I would plan a fishing trip and I’d pack all the gear. The various rods and reels. All the fly boxes. And when I got out of the car and it was time to rig up and hit the water I found myself reaching for the tenkara gear more and more because it was easier. I didn’t think of it as simplicity or minimalism. I probably didn’t really think of it at all in the moment. I just sort of followed the path of least resistance. Which was tenkara gear.
But gravity has a way of pulling things back in. So following the Big Bang of tenkara epiphany, the Big Crunch started happening. Things I’d shed started coming back. The simple tenkara gear got more and more complicated – or at least it got more and more. That’s the dirty secret of tenkara I reckon. Tenkara rods are like Pringles (and guitars) you just can’t have one. Things were getting complicated again.

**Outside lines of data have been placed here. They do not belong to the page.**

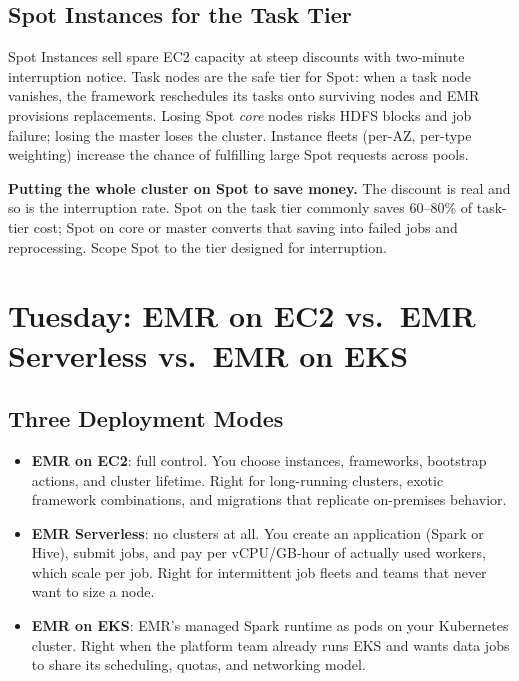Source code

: \subsection{Spot Instances for the Task Tier}
Spot Instances sell spare EC2 capacity at steep discounts with two-minute interruption notice. Task nodes are the safe tier for Spot: when a task node vanishes, the framework reschedules its tasks onto surviving nodes and EMR provisions replacements. Losing Spot \emph{core} nodes risks HDFS blocks and job failure; losing the master loses the cluster. Instance fleets (per-AZ, per-type weighting) increase the chance of fulfilling large Spot requests across pools.

\begin{pitfall}
\textbf{Putting the whole cluster on Spot to save money.} The discount is real and so is the interruption rate. Spot on the task tier commonly saves 60--80\% of task-tier cost; Spot on core or master converts that saving into failed jobs and reprocessing. Scope Spot to the tier designed for interruption.
\end{pitfall}

\section{Tuesday: EMR on EC2 vs.\ EMR Serverless vs.\ EMR on EKS}
\subsection{Three Deployment Modes}
\begin{itemize}
    \item \textbf{EMR on EC2}: full control. You choose instances, frameworks, bootstrap actions, and cluster lifetime. Right for long-running clusters, exotic framework combinations, and migrations that replicate on-premises behavior.
    \item \textbf{EMR Serverless}: no clusters at all. You create an application (Spark or Hive), submit jobs, and pay per vCPU/GB-hour of actually used workers, which scale per job. Right for intermittent job fleets and teams that never want to size a node.
    \item \textbf{EMR on EKS}: EMR's managed Spark runtime as pods on your Kubernetes cluster. Right when the platform team already runs EKS and wants data jobs to share its scheduling, quotas, and networking model.
\end{itemize}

A while back I got the Everyday Mini Pack from Tenkara Rod Company to check out and potentially review. And I remember thinking “this is a cool little pack.” But I have to admit to also thinking “but it’s a bit small for me”. With the idea of testing it out, I started using it. And I have to tell you I was surprised. Not necessarily by the pack itself. It’s a pretty simple (though well thought out bit of kit). But I was surprised by the feeling of relief that it gave me.
I don’t want to overstate things and sound too cheesy, but using this small pack gave me the excuse to keep things simple again. It made me feel a bit unprepared and off balance but it also made me be more thoughtful about what to bring along with me. So sort of like tenkara itself, I was a bit resistant to the charm at first, but then it grew on me.
And I’m not blind to the irony of suggesting that you buy new gear to keep things simple. Of course there is absolutely no need for that. You may already have a small pack that you’ve “outgrown”. Get that pack out again and see if it can bring back some simple charms. Or just throw a small box of flies and tippet in your pocket and keep it simple.